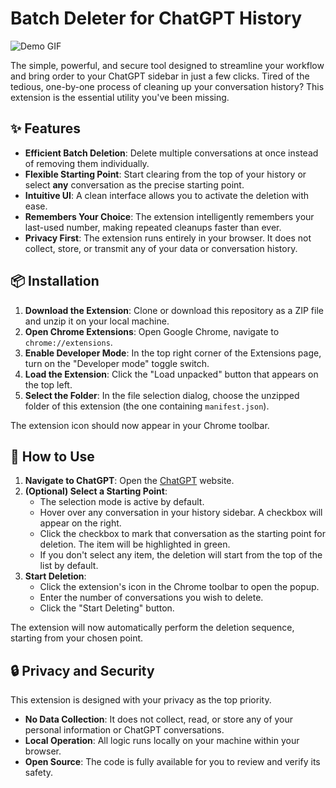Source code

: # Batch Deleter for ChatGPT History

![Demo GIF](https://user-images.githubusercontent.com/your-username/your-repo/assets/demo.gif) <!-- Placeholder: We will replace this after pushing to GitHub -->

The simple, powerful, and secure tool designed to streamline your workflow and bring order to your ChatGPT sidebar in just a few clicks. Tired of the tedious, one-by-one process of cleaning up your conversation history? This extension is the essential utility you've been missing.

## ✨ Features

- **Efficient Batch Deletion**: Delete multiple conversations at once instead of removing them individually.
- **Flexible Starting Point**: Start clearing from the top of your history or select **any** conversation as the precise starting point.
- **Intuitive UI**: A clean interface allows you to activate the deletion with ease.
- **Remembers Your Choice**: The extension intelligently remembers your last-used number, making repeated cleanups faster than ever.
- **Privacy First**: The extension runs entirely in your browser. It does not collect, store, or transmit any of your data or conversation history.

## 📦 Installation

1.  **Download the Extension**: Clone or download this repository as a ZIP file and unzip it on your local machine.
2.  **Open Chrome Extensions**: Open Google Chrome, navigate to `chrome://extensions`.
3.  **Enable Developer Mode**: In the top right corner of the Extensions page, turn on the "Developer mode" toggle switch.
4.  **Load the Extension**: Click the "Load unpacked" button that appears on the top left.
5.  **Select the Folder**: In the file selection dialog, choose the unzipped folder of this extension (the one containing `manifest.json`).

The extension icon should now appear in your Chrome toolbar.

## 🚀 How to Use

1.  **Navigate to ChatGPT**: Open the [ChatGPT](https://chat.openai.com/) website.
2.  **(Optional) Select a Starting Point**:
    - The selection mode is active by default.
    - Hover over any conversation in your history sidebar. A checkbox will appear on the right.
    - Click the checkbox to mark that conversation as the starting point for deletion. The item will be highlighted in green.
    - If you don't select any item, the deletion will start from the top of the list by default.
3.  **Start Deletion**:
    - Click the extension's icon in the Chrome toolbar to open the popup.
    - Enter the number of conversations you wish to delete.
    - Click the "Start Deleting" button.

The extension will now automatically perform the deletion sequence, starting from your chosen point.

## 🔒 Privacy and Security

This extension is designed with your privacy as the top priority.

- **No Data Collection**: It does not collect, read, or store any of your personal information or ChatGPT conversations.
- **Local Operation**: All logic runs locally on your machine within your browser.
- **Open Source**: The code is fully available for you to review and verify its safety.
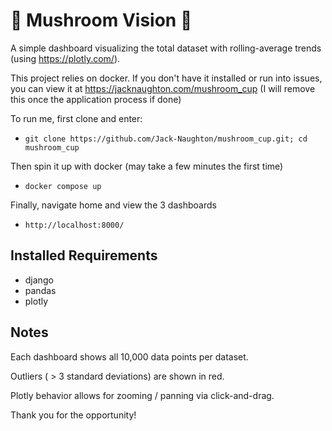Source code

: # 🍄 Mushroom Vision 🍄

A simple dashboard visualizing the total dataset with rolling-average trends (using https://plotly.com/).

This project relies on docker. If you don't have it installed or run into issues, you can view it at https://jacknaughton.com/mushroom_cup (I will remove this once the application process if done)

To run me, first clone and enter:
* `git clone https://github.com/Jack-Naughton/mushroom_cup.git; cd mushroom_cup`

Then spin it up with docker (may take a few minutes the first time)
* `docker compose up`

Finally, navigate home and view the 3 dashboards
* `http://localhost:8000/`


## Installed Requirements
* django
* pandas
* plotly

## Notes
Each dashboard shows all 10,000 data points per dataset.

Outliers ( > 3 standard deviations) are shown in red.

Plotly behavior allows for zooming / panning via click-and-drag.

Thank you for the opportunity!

· · · · ·

The lines to copy exactly start with the line above that has "Developer Mode**: In" and go on through the line that has "clone https://github.com/Jack-Naughton/mushroom_cup.git; cd"; please include both, add nothing else, and omit the pictures.

3.  **Enable Developer Mode**: In the top right corner of the Extensions page, turn on the "Developer mode" toggle switch.
4.  **Load the Extension**: Click the "Load unpacked" button that appears on the top left.
5.  **Select the Folder**: In the file selection dialog, choose the unzipped folder of this extension (the one containing `manifest.json`).

The extension icon should now appear in your Chrome toolbar.

## 🚀 How to Use

1.  **Navigate to ChatGPT**: Open the [ChatGPT](https://chat.openai.com/) website.
2.  **(Optional) Select a Starting Point**:
    - The selection mode is active by default.
    - Hover over any conversation in your history sidebar. A checkbox will appear on the right.
    - Click the checkbox to mark that conversation as the starting point for deletion. The item will be highlighted in green.
    - If you don't select any item, the deletion will start from the top of the list by default.
3.  **Start Deletion**:
    - Click the extension's icon in the Chrome toolbar to open the popup.
    - Enter the number of conversations you wish to delete.
    - Click the "Start Deleting" button.

The extension will now automatically perform the deletion sequence, starting from your chosen point.

## 🔒 Privacy and Security

This extension is designed with your privacy as the top priority.

- **No Data Collection**: It does not collect, read, or store any of your personal information or ChatGPT conversations.
- **Local Operation**: All logic runs locally on your machine within your browser.
- **Open Source**: The code is fully available for you to review and verify its safety.
Source code

: # 🍄 Mushroom Vision 🍄

A simple dashboard visualizing the total dataset with rolling-average trends (using https://plotly.com/).

This project relies on docker. If you don't have it installed or run into issues, you can view it at https://jacknaughton.com/mushroom_cup (I will remove this once the application process if done)

To run me, first clone and enter:
* `git clone https://github.com/Jack-Naughton/mushroom_cup.git; cd mushroom_cup`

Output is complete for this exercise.